The Prerequisites That Don't Exist Yet

Before evaluating whether 2029 is possible, consider what must happen first — and hasn't.

Prerequisites for Construction — Current Status
Final Investment Decision
Not taken. Was anticipated by end of 2025. Now targeting 2026 — at the earliest. Without FID there is no financing. Without financing there is no construction.
Verified Project Costs
Not public. Glenfarne acknowledges verified costs won't be available until mid-2027. No lender commits billions to a project whose cost is unverified.
Tax Certainty Legislation
Not passed. Being forced through Senate Finance in special session today after Giessel — who demanded cost disclosure — was sidelined.
ROW Conversion on State Land
Not done. Conditional ROW leases on state land require commissioner's written public interest finding before construction can begin. Finding cannot be defensibly made without verified costs.
Binding Supply Contracts
Not signed. All producer agreements are precedent agreements — conditional frameworks, not binding supply contracts. Binding contracts require FID.
Construction Financing
Not secured. All partner commitments are letters of intent or strategic investments. No binding project financing exists. No EPC contract has been executed.

Every single prerequisite for breaking ground is unresolved as of today. Every one. Yet Glenfarne is telling Alaskans the pipeline will be mechanically complete in 2028 — roughly 18 months from now.

What History Actually Looks Like

Alaska has built one comparable pipeline in its history. North America has built one comparable gas pipeline in recent memory. Both tell the same story about what 739 miles of large-diameter pipeline through difficult subarctic terrain actually requires.

Comparable Pipeline Construction — The Historical Record
Trans-Alaska Pipeline (TAPS)
Coastal GasLink (BC)
Alaska LNG Phase One (Glenfarne)
800 miles, 48-inch diameter
416 miles, 48-inch diameter
739 miles, 42-inch diameter
Three mountain ranges, permafrost, 800 river crossings
Two mountain ranges, difficult terrain, 650+ water crossings
Three mountain ranges, permafrost, subarctic conditions
70,000 workers at peak construction
6,000 workers at peak construction
Four simultaneous construction spreads — workforce unspecified
Construction time: 3 years, 2 months (1974-1977)
Construction time: 5 years (2019-2023)
Claimed construction time: ~18 months (2027-2028)
Final cost: $8 billion (1977 dollars) — $43 billion today
Final cost: $14.5 billion — nearly 3x original $5 billion estimate
Claimed cost: $11 billion for Phase One pipeline — unverified
6 years pre-construction planning, permitting, ROW
8 years from announcement to FID to construction start
FID not yet taken. ROW not converted. Financing not secured.
465 federal and 403 state notices to proceed required
Fully permitted before construction began
Conditional ROW leases on state land not yet converted

The Trans-Alaska Pipeline — built by seven major oil companies at the height of the 1970s energy crisis, with unlimited federal support, 70,000 workers, and the most urgent national energy imperative in American history — took three years and two months to build after all permits were in place. Coastal GasLink — 416 miles through difficult British Columbia terrain — took five years of construction after FID.

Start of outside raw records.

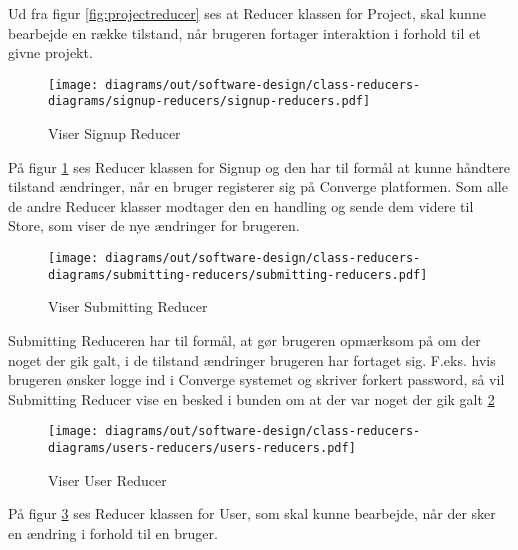 Ud fra figur \ref{fig:projectreducer} ses at Reducer klassen for Project, skal kunne bearbejde en række tilstand, når brugeren fortager interaktion i forhold til et givne projekt. 

\begin{figure}[H]
    \centering
\texttt{[image: diagrams/out/software-design/class-reducers-diagrams/signup-reducers/signup-reducers.pdf]}
\caption{Viser Signup Reducer}
\label{fig:signup}
\end{figure}

På figur \ref{fig:signup} ses Reducer klassen for Signup og den har til formål at kunne håndtere tilstand ændringer, når en bruger registerer sig på Converge platformen. Som alle de andre Reducer klasser modtager den en handling og sende dem videre til Store, som viser de nye ændringer for brugeren.

\begin{figure}[H]
    \centering
\texttt{[image: diagrams/out/software-design/class-reducers-diagrams/submitting-reducers/submitting-reducers.pdf]}
\caption{Viser Submitting Reducer}
\label{fig:submitting}
\end{figure}

Submitting Reduceren har til formål, at gør brugeren opmærksom på om der noget der gik galt, i de tilstand ændringer brugeren har fortaget sig. F.eks. hvis brugeren ønsker logge ind i Converge systemet og skriver forkert password, så vil Submitting Reducer vise en besked i bunden om at der var noget der gik galt \ref{fig:submitting}
 
\begin{figure}[H]
    \centering
\texttt{[image: diagrams/out/software-design/class-reducers-diagrams/users-reducers/users-reducers.pdf]}
\caption{Viser User Reducer}
\label{fig:userreducer}
\end{figure}

På figur \ref{fig:userreducer} ses Reducer klassen for User, som skal kunne bearbejde, når der sker en ændring i forhold til en bruger. 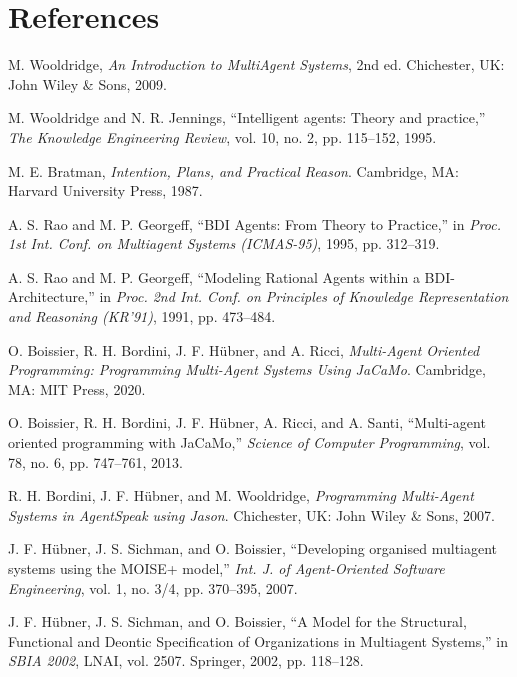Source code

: \documentclass[11pt,a4paper]{article}
\begin{document}
\section*{References}
{\small
\begin{list}{}{\setlength{\leftmargin}{2.0em}\setlength{\itemindent}{-2.0em}\setlength{\itemsep}{3pt}}

\item [1] M. Wooldridge, \emph{An Introduction to MultiAgent Systems}, 2nd ed. Chichester, UK: John Wiley \& Sons, 2009.
\item [2] M. Wooldridge and N. R. Jennings, ``Intelligent agents: Theory and practice,'' \emph{The Knowledge Engineering Review}, vol. 10, no. 2, pp. 115--152, 1995.
\item [3] M. E. Bratman, \emph{Intention, Plans, and Practical Reason}. Cambridge, MA: Harvard University Press, 1987.
\item [4] A. S. Rao and M. P. Georgeff, ``BDI Agents: From Theory to Practice,'' in \emph{Proc. 1st Int. Conf. on Multiagent Systems (ICMAS-95)}, 1995, pp. 312--319.
\item [5] A. S. Rao and M. P. Georgeff, ``Modeling Rational Agents within a BDI-Architecture,'' in \emph{Proc. 2nd Int. Conf. on Principles of Knowledge Representation and Reasoning (KR'91)}, 1991, pp. 473--484.
\item [6] O. Boissier, R. H. Bordini, J. F. Hübner, and A. Ricci, \emph{Multi-Agent Oriented Programming: Programming Multi-Agent Systems Using JaCaMo}. Cambridge, MA: MIT Press, 2020.
\item [7] O. Boissier, R. H. Bordini, J. F. Hübner, A. Ricci, and A. Santi, ``Multi-agent oriented programming with JaCaMo,'' \emph{Science of Computer Programming}, vol. 78, no. 6, pp. 747--761, 2013.
\item [8] R. H. Bordini, J. F. Hübner, and M. Wooldridge, \emph{Programming Multi-Agent Systems in AgentSpeak using Jason}. Chichester, UK: John Wiley \& Sons, 2007.
\item [9] J. F. Hübner, J. S. Sichman, and O. Boissier, ``Developing organised multiagent systems using the MOISE+ model,'' \emph{Int. J. of Agent-Oriented Software Engineering}, vol. 1, no. 3/4, pp. 370--395, 2007.
\item [10] J. F. Hübner, J. S. Sichman, and O. Boissier, ``A Model for the Structural, Functional and Deontic Specification of Organizations in Multiagent Systems,'' in \emph{SBIA 2002}, LNAI, vol. 2507. Springer, 2002, pp. 118--128.

\end{list}}
\end{document}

Glenfarne is claiming 18 months for 739 miles of subarctic pipeline — starting from a position where no FID has been taken, no ROW conversion has occurred, no construction financing exists, and verified costs won't be known until mid-2027.

That is not an engineering timeline. It is a political instrument.

The Giessel Sidelining — History Repeating

Today's news that Senate leadership has routed the tax bill around Giessel and directly to Senate Finance is not a procedural footnote. It is the political culmination of everything this series has documented.

Giessel is the Resources Committee chairwoman. The Resources Committee is the appropriate legislative body to evaluate the statutory compliance questions — the AS 43.82 bypass, the AGDC transparency obligations, the ROW conversion prerequisites, the relationship between verified costs and tax certainty. She has been asking those questions for months. She has not received answers. Now she has been removed from the process.

Senate Finance evaluates fiscal impacts — revenues and expenditures. It is not structured to evaluate whether AGDC violated its statutory mandate, whether "appropriate separation" was misapplied, whether the conditional ROW leases can legally convert without verified costs, or whether AS 43.82 provides the correct statutory pathway for tax certainty. Those questions are gone from the process the moment the bill moves to Finance.

Glenfarne bypassed AS 43.82 because its transparency requirements were inconvenient. Senate leadership bypassed the Resources Committee because Giessel's transparency demands were inconvenient. The pattern is identical — remove the oversight, route around the person asking questions, and call it progress.

When the Bill Comes — The Sticker Shock

Here is what mid-2027 looks like if the special session succeeds and the tax bill passes today.

The Sticker Shock — What Arrives in Mid-2027
The Tax Structure Was calibrated against a $44-46 billion cost assumption nobody verified. The Worley estimate arrives. Independent analysts have projected $65-70 billion. The tax structure built against $44 billion is now either structurally inadequate — too low to generate promised revenues — or wildly over-generous — conceding far more than the economics required. Either way it was set against the wrong number. And it is locked in.
The Revenue Projections Governor Dunleavy's $26 billion in state revenue over 30 years was calculated against project cost assumptions. Recalculate against verified costs. The number changes. The promise to Alaskans changes with it. But the tax concessions that were traded for that promise are already law.
The ROW Conversion If the DNR commissioner proceeded with conversion before verified costs — certifying in writing that construction serves the public interest — that finding is now measured against the real number. A public interest finding made on $44 billion arithmetic is legally vulnerable when the verified cost is $70 billion. The construction authorization on state land is retroactively indefensible.
The Producer Agreements Still not binding contracts. The producers — who built safety nets precisely because they have been here before — now evaluate their precedent agreements against verified project economics. If the cost doesn't support the gas pricing their agreements assume, the agreements don't convert. The gas stays stranded. Again.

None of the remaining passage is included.